Der GE-Leser Jörg Steffens wies in einem Kommentar diese Woche bereits richtigerweise darauf hin, dass das eine vermeintliche Ziel (Gesundheitswesen) dem anderen (Herdenimmunität) widerspricht.
Die massive Eindämmung des Virus verhindert eine kurz- bzw. mittelfristige Herdenimmunität. Und das ist auch gut so, denn beim Erreichen einer Herdenimmunität durch rasche Durchseuchung einer Gesellschaft nimmt man die max. Anzahl Erkrankter, Toter und Genesener mit gesundheitlichen Folgeerkrankung in Kauf.
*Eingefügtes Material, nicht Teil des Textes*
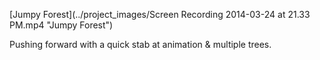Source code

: [Jumpy Forest](../project_images/Screen Recording 2014-03-24 at 21.33 PM.mp4 "Jumpy Forest")

Pushing forward with a quick stab at animation & multiple trees. 
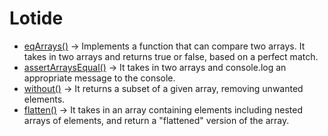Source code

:# Lotide
- [eqArrays()](https://github.com/79manuel/lighthouse-js-fundamentals/blob/master/lotide/eqArrays.js) -> Implements a function that can compare two arrays. It takes in two arrays and returns true or false, based on a perfect match.
- [assertArraysEqual()](https://github.com/79manuel/lighthouse-js-fundamentals/blob/master/lotide/assertArraysEqual.js) -> It takes in two arrays and console.log an appropriate message to the console.
- [without()](https://github.com/79manuel/lighthouse-js-fundamentals/blob/master/lotide/without.js) -> It returns a subset of a given array, removing unwanted elements.
- [flatten()](https://github.com/79manuel/lighthouse-js-fundamentals/blob/master/lotide/flatten.js) -> It takes in an array containing elements including nested arrays of elements, and return a "flattened" version of the array.
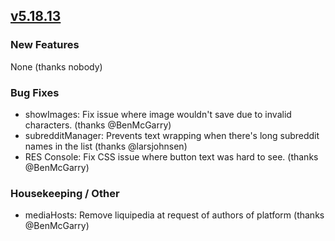 ## [v5.18.13](https://github.com/honestbleeps/Reddit-Enhancement-Suite/releases/v5.18.13)

### New Features

None (thanks nobody)

### Bug Fixes

- showImages: Fix issue where image wouldn't save due to invalid characters. (thanks @BenMcGarry)
- subredditManager: Prevents text wrapping when there's long subreddit names in the list (thanks @larsjohnsen)
- RES Console: Fix CSS issue where button text was hard to see. (thanks @BenMcGarry)

### Housekeeping / Other

- mediaHosts: Remove liquipedia at request of authors of platform (thanks @BenMcGarry)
Vom Zusammenbruch des Gesundheitssystem ganz zu schweigen.
Wann übernimmt die Regierung (welche auch immer) ihre Verantwortung und kommuniziert der Bevölkerung ihre übergeordnete Zielsetzung und Strategie zur Bekämpfung der Pandemie? Oder gibt es diese Zielsetzung in Wirklichkeit gar nicht wie auch der GE-Chefredakteur in einem Leitartikel hinterfragte?
Zur Verdeutlichung ein Rechenbeispiel angelehnt an eine Berechnung des Helmholtzinstitutes in Deutschland. (siehe unten)
In Belgien gab es gestern rund 1000 Neuinfektionen. Tendenz sinkend. Mit Dunkelziffer möglicherweise 2000. Dies wären rund 700.000 pro Jahr, bei gleichbleibender Tendenz weniger.
Eine Herdenimmunität der Bevölkerung wäre bei einer Infektionsrate zwischen 60 und 70% erreicht (Basisreproduktionszahl 3 von Covid19 angenommen), also bei rund 7 Millionen Menschen, also in rund ... 10 Jahren oder länger.
Wirklich ein guter Weg?
https://www.tagesspiegel.de/wissen/herdenimmunitaet-waere-erst-in-25-jah...
Belgien scheint tatsächlich auf einem guten Weg zur Herdenimmunität zu sein.
Man darf nicht vergessen, dass die besagten 4,3% am 14. April ermittelt wurden und dass zwischen Infektion und Nachweisbarkeit von Antikörpern etwa 14 Tage vergehen müssen. Also waren bis Ende März tatsächlich etwa 4,3% (sprich 450.000 Belgier) vom Corona-Virus infiziert. Bis zu diesem Zeitpunkt wurden aber nur rund 12.000 Belgier positiv getestet. Also liegt die Dunkelziffer bei etwa 40 (und nicht bei 2 wie Helmholtz-Forscher behaupten). Bis heute wurden in Belgien nun etwa 40.000 Menschen positiv getestet. Bei gleichbleibender Dunkelziffer von 40 macht das aber insgesamt tatsächlich 1.6 Millionen infizierte Belgier, von denen bis heute etwa 7000 gestorben sind (+ diejenigen, die noch bis Mitte Mai sterben werden). Und schon haben wir wieder eine Letalitätsrate von knapp 0,4%, was sich wiederum mit der Antwerpener-Studie deckt.
Bitte nicht vergessen: zu den 7.000 Verstorbenen wurden über 3500 vermutete Corona-Opfer hinzugezählt.